Task requirements – Copy, from the material below, each line where "使用物质团打包" shows up.

Data provided –
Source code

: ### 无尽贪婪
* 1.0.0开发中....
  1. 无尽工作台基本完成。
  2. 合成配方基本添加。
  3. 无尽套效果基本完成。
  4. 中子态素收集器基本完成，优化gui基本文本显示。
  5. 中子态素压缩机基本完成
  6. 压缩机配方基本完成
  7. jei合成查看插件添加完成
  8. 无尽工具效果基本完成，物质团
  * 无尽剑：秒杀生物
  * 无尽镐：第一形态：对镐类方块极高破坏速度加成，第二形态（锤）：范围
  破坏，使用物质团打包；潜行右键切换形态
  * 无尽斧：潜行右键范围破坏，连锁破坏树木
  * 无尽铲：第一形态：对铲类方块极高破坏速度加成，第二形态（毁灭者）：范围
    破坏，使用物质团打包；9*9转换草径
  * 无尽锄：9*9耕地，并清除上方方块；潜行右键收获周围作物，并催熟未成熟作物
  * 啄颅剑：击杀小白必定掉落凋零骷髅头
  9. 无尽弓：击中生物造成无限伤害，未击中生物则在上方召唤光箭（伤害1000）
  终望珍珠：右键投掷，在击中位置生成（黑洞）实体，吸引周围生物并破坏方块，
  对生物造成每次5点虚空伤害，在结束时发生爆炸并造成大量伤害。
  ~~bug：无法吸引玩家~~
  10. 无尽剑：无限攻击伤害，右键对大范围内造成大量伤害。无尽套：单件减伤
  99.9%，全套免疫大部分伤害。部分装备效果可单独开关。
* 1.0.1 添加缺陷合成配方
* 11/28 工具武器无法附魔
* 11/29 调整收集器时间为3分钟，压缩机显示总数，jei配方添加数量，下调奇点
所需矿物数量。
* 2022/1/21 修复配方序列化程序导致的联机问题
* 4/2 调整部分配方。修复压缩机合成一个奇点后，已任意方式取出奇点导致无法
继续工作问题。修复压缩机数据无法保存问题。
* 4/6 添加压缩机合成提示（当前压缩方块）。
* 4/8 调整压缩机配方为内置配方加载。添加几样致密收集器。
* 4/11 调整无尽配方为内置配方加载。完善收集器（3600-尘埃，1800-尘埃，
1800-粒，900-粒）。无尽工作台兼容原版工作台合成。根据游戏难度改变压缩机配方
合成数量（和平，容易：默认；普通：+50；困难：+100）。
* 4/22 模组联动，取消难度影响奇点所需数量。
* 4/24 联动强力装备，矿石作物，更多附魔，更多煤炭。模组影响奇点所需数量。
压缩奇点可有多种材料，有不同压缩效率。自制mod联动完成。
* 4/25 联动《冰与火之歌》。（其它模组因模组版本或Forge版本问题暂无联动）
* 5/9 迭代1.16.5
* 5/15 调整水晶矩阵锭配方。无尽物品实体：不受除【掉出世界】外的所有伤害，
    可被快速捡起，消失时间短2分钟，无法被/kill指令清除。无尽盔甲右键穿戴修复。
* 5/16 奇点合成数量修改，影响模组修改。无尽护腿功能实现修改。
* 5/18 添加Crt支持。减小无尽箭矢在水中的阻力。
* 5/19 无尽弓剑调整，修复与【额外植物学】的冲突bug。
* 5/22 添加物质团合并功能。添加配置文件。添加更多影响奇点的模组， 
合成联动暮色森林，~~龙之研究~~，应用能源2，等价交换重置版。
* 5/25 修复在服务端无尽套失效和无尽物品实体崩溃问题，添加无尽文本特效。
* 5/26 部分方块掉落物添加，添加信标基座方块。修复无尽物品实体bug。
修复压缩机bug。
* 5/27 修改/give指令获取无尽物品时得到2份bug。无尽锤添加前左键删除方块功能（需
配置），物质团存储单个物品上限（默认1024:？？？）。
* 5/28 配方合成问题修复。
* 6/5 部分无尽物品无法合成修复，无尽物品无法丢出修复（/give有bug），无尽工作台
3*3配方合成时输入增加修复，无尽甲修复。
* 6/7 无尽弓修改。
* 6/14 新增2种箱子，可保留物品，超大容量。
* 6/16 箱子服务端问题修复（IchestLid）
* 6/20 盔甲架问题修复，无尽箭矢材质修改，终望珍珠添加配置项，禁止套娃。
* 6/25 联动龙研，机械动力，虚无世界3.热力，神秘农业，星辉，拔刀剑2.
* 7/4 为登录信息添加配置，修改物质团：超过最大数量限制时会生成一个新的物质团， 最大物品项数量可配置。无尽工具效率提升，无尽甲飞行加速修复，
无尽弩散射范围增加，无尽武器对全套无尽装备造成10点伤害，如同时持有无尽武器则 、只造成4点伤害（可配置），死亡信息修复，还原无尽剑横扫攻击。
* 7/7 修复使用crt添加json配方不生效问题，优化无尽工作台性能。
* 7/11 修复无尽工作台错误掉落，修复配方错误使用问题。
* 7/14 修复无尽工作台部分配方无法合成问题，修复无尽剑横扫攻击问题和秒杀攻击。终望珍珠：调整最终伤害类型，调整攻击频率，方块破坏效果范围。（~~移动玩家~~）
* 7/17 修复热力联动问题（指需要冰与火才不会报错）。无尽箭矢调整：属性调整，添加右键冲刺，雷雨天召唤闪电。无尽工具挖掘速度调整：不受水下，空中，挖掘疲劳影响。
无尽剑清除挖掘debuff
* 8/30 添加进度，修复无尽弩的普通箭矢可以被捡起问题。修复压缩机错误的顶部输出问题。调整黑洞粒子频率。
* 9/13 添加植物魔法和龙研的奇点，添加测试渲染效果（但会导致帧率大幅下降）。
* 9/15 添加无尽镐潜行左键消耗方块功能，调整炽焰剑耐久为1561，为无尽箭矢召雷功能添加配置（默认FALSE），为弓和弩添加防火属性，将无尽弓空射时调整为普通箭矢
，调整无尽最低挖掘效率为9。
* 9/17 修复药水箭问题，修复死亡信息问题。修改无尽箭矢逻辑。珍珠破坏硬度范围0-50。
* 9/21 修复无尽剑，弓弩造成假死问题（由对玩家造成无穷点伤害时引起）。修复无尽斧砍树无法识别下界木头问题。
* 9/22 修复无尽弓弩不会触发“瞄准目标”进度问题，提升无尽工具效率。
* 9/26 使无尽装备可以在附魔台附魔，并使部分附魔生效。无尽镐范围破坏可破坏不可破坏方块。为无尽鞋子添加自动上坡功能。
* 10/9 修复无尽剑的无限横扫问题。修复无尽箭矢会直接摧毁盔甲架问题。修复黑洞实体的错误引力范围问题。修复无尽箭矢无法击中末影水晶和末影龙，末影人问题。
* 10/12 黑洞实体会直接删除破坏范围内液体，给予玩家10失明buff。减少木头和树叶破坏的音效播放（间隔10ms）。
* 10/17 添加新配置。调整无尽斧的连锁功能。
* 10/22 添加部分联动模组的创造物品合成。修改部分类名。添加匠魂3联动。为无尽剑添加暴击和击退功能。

Answer space –
  破坏，使用物质团打包；潜行右键切换形态
    破坏，使用物质团打包；9*9转换草径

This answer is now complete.